Anyway, when Pioneer Melissa stepped in, I knew I would have enjoyable company for the almost three months I had to pack, but I also realized I was going to have to account for every item that went into a carton.
Her constant reminder was that I was shifting from two thousand square feet to nine hundred and fifty. I was never good at math so that didn’t seem a big problem.
At first we quibbled over every saucepan—okay I have more than one so sue me. After a while I relinquished those extra casserole dishes and furniture and absolutely fabulous things I planned to sort into artful collections some time. We put some furniture on consignment and when we ran out of patience and energy we dumped stuff out on the boulevard, under what we named “the free tree.”

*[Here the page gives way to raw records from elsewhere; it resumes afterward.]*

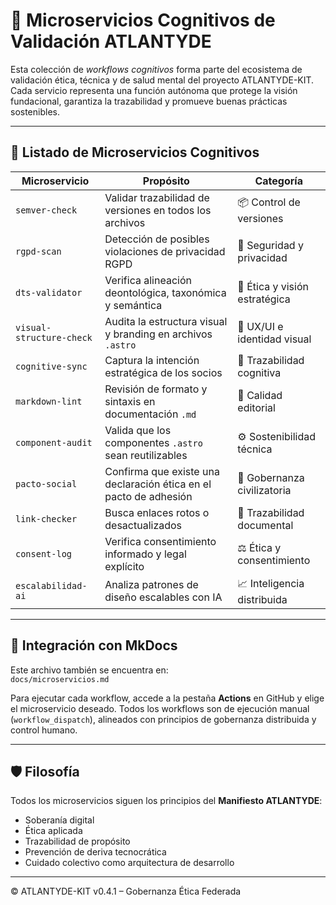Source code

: # 🧠 Microservicios Cognitivos de Validación ATLANTYDE

Esta colección de *workflows cognitivos* forma parte del ecosistema de validación ética, técnica y de salud mental del proyecto ATLANTYDE-KIT. Cada servicio representa una función autónoma que protege la visión fundacional, garantiza la trazabilidad y promueve buenas prácticas sostenibles.

---

## 🔁 Listado de Microservicios Cognitivos

| Microservicio             | Propósito                                                        | Categoría                           |
|--------------------------|------------------------------------------------------------------|-------------------------------------|
| `semver-check`           | Validar trazabilidad de versiones en todos los archivos         | 📦 Control de versiones              |
| `rgpd-scan`              | Detección de posibles violaciones de privacidad RGPD            | 🔐 Seguridad y privacidad            |
| `dts-validator`          | Verifica alineación deontológica, taxonómica y semántica        | 🧠 Ética y visión estratégica        |
| `visual-structure-check` | Audita la estructura visual y branding en archivos `.astro`     | 🎨 UX/UI e identidad visual          |
| `cognitive-sync`         | Captura la intención estratégica de los socios                  | 🧬 Trazabilidad cognitiva            |
| `markdown-lint`          | Revisión de formato y sintaxis en documentación `.md`           | 🧾 Calidad editorial                 |
| `component-audit`        | Valida que los componentes `.astro` sean reutilizables          | ⚙️ Sostenibilidad técnica            |
| `pacto-social`           | Confirma que existe una declaración ética en el pacto de adhesión| 💚 Gobernanza civilizatoria         |
| `link-checker`           | Busca enlaces rotos o desactualizados                           | 🔗 Trazabilidad documental           |
| `consent-log`            | Verifica consentimiento informado y legal explícito             | ⚖️ Ética y consentimiento            |
| `escalabilidad-ai`       | Analiza patrones de diseño escalables con IA                    | 📈 Inteligencia distribuida          |

---

## 📘 Integración con MkDocs

Este archivo también se encuentra en:  
`docs/microservicios.md`

Para ejecutar cada workflow, accede a la pestaña **Actions** en GitHub y elige el microservicio deseado. Todos los workflows son de ejecución manual (`workflow_dispatch`), alineados con principios de gobernanza distribuida y control humano.

---

## 🛡️ Filosofía

Todos los microservicios siguen los principios del **Manifiesto ATLANTYDE**:

- Soberanía digital
- Ética aplicada
- Trazabilidad de propósito
- Prevención de deriva tecnocrática
- Cuidado colectivo como arquitectura de desarrollo

---

© ATLANTYDE-KIT v0.4.1 – Gobernanza Ética Federada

Passers by loved us. It was like being the object of daily bus tours and everything under the tree was snapped up.
On moving day, a smaller than giant- size van appeared and I wondered if it would hold more than the china and sheets and refrigerator but to my surprise everything almost fitted. It took all four grunting, sweating movers to get the lever fastened at the back and even then they had to take a rolled carpet into the cab with them. I left behind my beautiful big plants in their huge soy pots but by that time I was either exhausted or really into the idea of less- is- better.
We were so efficient that on my second day in the new house, Melissa appeared with her garden tools and enlarged a pitsy little bed in the back and we filled it with the plants we had carefully garnered from the old pace.
The thing is—there isn’t a challenge in moving anymore so I’m going to stay put until the family has the inevitable conference about where they’ll store me until I croak. Perhaps Melissa will have a barn with a nice stall. But that’s their problem.
3 comments:
So far the 'punishment' of having you nearby has been sweet. So bring it on!
Could I borrow Melissa the next time we move?? ;-)
To Bozoette:
Just smuggle out anything you cherish before you let her near your things.